The objective of the challenge is to make good predictions of the unknown values of a target variable (label) on a subset of the evaluation data called test set, when trained on the remainder of the evaluation data (the training set). The labels are binary (classification problem). One class is called "positive class" (label +1) and the other "negative class" (label 0 or -1, depending on the convention used). The linear classifier generates a discriminant value or prediction score.
The results of classification, obtained by thresholding the prediction score, may be represented in a confusion matrix, where tp (true positive), fn (false negative), tn (true negative) and fp (false positive) represent the number of examples falling into each possible outcome:
Prediction | |||
---|---|---|---|
Class +1 | Class -1 | ||
Truth | Class +1 | tp | fn |
Class -1 | fp | tn |
We define the sensitivity (also called true positive rate or hit rate) and the specificity (true negative rate)
as:
Sensitivity = tp/pos
Specificity = tn/neg
where pos=tp+fn is the total number of positive examples and neg=tn+fp the total number of negative examples.
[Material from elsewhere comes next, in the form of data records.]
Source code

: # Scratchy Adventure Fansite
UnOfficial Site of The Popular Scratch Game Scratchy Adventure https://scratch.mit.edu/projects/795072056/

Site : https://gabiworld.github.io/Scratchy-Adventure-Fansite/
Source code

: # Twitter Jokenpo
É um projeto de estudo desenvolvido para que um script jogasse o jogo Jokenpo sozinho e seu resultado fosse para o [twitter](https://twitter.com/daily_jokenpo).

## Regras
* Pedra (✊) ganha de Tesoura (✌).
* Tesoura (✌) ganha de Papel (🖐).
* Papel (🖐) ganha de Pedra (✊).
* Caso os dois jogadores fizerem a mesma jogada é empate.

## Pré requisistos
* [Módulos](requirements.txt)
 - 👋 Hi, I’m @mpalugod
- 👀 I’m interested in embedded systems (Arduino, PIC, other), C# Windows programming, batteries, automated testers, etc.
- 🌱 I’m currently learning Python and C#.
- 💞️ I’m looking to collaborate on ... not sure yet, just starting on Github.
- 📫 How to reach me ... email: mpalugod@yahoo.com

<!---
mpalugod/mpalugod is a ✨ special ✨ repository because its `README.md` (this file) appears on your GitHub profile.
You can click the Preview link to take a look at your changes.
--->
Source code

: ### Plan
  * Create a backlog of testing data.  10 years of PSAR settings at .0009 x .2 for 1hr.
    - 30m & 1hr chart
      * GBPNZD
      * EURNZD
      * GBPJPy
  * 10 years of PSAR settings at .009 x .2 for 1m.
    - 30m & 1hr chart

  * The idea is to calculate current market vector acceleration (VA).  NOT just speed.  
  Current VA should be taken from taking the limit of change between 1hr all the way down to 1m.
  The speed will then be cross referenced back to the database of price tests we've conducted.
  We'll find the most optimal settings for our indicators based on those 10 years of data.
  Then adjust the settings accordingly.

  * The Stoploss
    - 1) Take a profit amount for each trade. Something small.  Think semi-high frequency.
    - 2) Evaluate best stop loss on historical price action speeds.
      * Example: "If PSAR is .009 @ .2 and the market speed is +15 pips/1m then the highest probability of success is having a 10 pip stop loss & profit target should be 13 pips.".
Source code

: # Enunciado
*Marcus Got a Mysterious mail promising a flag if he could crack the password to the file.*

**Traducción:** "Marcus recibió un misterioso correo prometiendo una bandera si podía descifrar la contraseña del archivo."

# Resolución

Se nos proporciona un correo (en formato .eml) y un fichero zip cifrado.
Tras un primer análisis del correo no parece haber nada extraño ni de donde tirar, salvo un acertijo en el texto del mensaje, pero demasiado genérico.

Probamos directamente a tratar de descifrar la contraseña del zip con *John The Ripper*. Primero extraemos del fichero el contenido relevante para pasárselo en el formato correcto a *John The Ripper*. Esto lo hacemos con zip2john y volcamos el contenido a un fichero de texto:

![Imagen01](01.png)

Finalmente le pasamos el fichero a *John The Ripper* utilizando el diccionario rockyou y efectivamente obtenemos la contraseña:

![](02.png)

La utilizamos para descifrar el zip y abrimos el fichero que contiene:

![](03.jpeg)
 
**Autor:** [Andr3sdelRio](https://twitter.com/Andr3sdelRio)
The prediction results are evaluated with the so-called Area Under ROC Curve (AUC), which we refer to as AUC score, to distinguish it from the global score (normalized ALC). It corresponds to the area under the curve obtained by plotting sensitivity against specificity by varying a threshold on the prediction values to determine the classification result. The AUC is related to the area under the lift curve and the Gini index used in marketing (Gini=2 AUC -1). The AUC is calculated using the trapezoid method. In the case when binary scores are supplied for the classification instead of discriminant values, the curve is given by {(0,1),(tn/(tn+fp),tp/(tp+fn)),(1,0)} and the AUC is just the Balanced ACcuracy BAC.